In the season of Remembrance, we consider those who have heroically given their lives in war. However, Jesus calls all of us to a radical heroism in our daily lives,
‘You have heard that it was said, ‘Love your neighbour and hate your enemy.’ But I tell you: Love your enemies and pray for those who persecute you, that you may be children of your Father in heaven.’ (Matthew 5:43-45).
Our ‘enemies’ are rarely life-threatening; they can simply be impatient, judgmental, self–righteous or just plain disagreeable! Whether the conflict is with a family or church member, work colleague or neighbour, our attitude toward them should be one of love. We will naturally want to retaliate, but Jesus commands us to love!

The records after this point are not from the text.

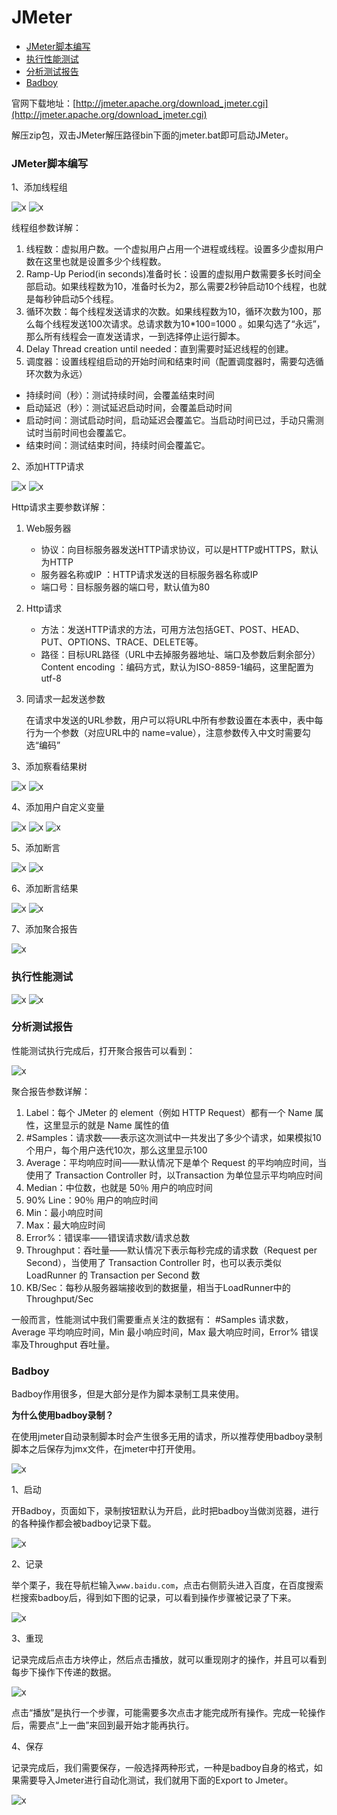 # JMeter

- [JMeter脚本编写](#JMeter脚本编写)
- [执行性能测试](#执行性能测试)
- [分析测试报告](#分析测试报告)
- [Badboy](#Badboy)

官网下载地址：[http://jmeter.apache.org/download_jmeter.cgi](http://jmeter.apache.org/download_jmeter.cgi)

解压zip包，双击JMeter解压路径bin下面的jmeter.bat即可启动JMeter。

### JMeter脚本编写

1、添加线程组

![x](D:\Owf\IT\Resources\添加线程组.png)
![x](D:\Owf\IT\Resources\配置线程组.png)

线程组参数详解：

1. 线程数：虚拟用户数。一个虚拟用户占用一个进程或线程。设置多少虚拟用户数在这里也就是设置多少个线程数。
2. Ramp-Up Period(in seconds)准备时长：设置的虚拟用户数需要多长时间全部启动。如果线程数为10，准备时长为2，那么需要2秒钟启动10个线程，也就是每秒钟启动5个线程。
3. 循环次数：每个线程发送请求的次数。如果线程数为10，循环次数为100，那么每个线程发送100次请求。总请求数为10*100=1000 。如果勾选了“永远”，那么所有线程会一直发送请求，一到选择停止运行脚本。
4. Delay Thread creation until needed：直到需要时延迟线程的创建。
5. 调度器：设置线程组启动的开始时间和结束时间（配置调度器时，需要勾选循环次数为永远）

- 持续时间（秒）：测试持续时间，会覆盖结束时间
- 启动延迟（秒）：测试延迟启动时间，会覆盖启动时间
- 启动时间：测试启动时间，启动延迟会覆盖它。当启动时间已过，手动只需测试时当前时间也会覆盖它。
- 结束时间：测试结束时间，持续时间会覆盖它。

2、添加HTTP请求

![x](D:\Owf\IT\Resource\添加HTTP请求.png)
![x](D:\Owf\IT\Resource\配置HTTP请求.png)

Http请求主要参数详解：

1. Web服务器

   - 协议：向目标服务器发送HTTP请求协议，可以是HTTP或HTTPS，默认为HTTP
   - 服务器名称或IP ：HTTP请求发送的目标服务器名称或IP
   - 端口号：目标服务器的端口号，默认值为80

2. Http请求

   - 方法：发送HTTP请求的方法，可用方法包括GET、POST、HEAD、PUT、OPTIONS、TRACE、DELETE等。
   - 路径：目标URL路径（URL中去掉服务器地址、端口及参数后剩余部分）
     Content encoding ：编码方式，默认为ISO-8859-1编码，这里配置为utf-8

3. 同请求一起发送参数

   在请求中发送的URL参数，用户可以将URL中所有参数设置在本表中，表中每行为一个参数（对应URL中的 name=value），注意参数传入中文时需要勾选“编码”

3、添加察看结果树

![x](D:\Owf\IT\Resource\添加察看结果树.png)
![x](D:\Owf\IT\Resource\添加察看结果树2.png)

4、添加用户自定义变量

![x](D:\Owf\IT\Resource\添加用户自定义变量.png)
![x](D:\Owf\IT\Resource\添加用户自定义变量2.png)
![x](D:\Owf\IT\Resource\添加用户自定义变量3.png)

5、添加断言

![x](D:\Owf\IT\Resource\添加断言.png)
![x](D:\Owf\IT\Resource\添加断言2.png)

6、添加断言结果

![x](D:\Owf\IT\Resource\添加断言结果.png)
![x](D:\Owf\IT\Resource\添加断言结果2.png)

7、添加聚合报告

![x](D:\Owf\IT\Resource\添加聚合报告.png)

### 执行性能测试

![x](D:\Owf\IT\Resource\配线程组.png)
![x](D:\Owf\IT\Resource\执行测试.png)

### 分析测试报告

性能测试执行完成后，打开聚合报告可以看到：

![x](D:\Owf\IT\Resource\测试报告.png)

聚合报告参数详解：

1. Label：每个 JMeter 的 element（例如 HTTP Request）都有一个 Name 属性，这里显示的就是 Name 属性的值
2. #Samples：请求数——表示这次测试中一共发出了多少个请求，如果模拟10个用户，每个用户迭代10次，那么这里显示100
3. Average：平均响应时间——默认情况下是单个 Request 的平均响应时间，当使用了 Transaction Controller 时，以Transaction 为单位显示平均响应时间
4. Median：中位数，也就是 50％ 用户的响应时间
5. 90% Line：90％ 用户的响应时间
6. Min：最小响应时间
7. Max：最大响应时间
8. Error%：错误率——错误请求数/请求总数
9. Throughput：吞吐量——默认情况下表示每秒完成的请求数（Request per Second），当使用了 Transaction Controller 时，也可以表示类似 LoadRunner 的 Transaction per Second 数
10. KB/Sec：每秒从服务器端接收到的数据量，相当于LoadRunner中的Throughput/Sec

一般而言，性能测试中我们需要重点关注的数据有： #Samples 请求数，Average 平均响应时间，Min 最小响应时间，Max 最大响应时间，Error% 错误率及Throughput 吞吐量。

### Badboy

Badboy作用很多，但是大部分是作为脚本录制工具来使用。

**为什么使用badboy录制？**

在使用jmeter自动录制脚本时会产生很多无用的请求，所以推荐使用badboy录制脚本之后保存为jmx文件，在jmeter中打开使用。

![x](D:\Owf\IT\Resource\badboy.png)

1、启动

开Badboy，页面如下，录制按钮默认为开启，此时把badboy当做浏览器，进行的各种操作都会被badboy记录下载。

![x](D:\Owf\IT\Resource\启动.png)

2、记录

举个栗子，我在导航栏输入`www.baidu.com`，点击右侧箭头进入百度，在百度搜索栏搜索badboy后，得到如下图的记录，可以看到操作步骤被记录了下来。

![x](D:\Owf\IT\Resource\记录.gif)

3、重现

记录完成后点击方块停止，然后点击播放，就可以重现刚才的操作，并且可以看到每步下操作下传递的数据。

![x](D:\Owf\IT\Resource\重现.gif)

点击“播放”是执行一个步骤，可能需要多次点击才能完成所有操作。完成一轮操作后，需要点“上一曲”来回到最开始才能再执行。

4、保存

记录完成后，我们需要保存，一般选择两种形式，一种是badboy自身的格式，如果需要导入Jmeter进行自动化测试，我们就用下面的Export to Jmeter。

![x](./Resource/保存.gif)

It’s only when we are ready to pray for someone whom we find difficult, that God can soften our attitude towards them. Like us, they are those in need of God’s forgiveness and grace. Dietrich Bonhoeffer, the German Pastor executed by the Nazis at the end of World War 2, wrote:
‘This is the supreme demand. Through the medium of prayer, we go to our enemy, stand by his side, and plead for him to God. For if we pray for them, we are taking their distress and poverty, their guilt and perdition upon ourselves and pleading to God for them.’
When we start loving our enemies and praying for our persecutors, we become more like Jesus Himself. He willingly laid down His life for us, prayed for His persecutors and gives us the power to love our enemies as He did.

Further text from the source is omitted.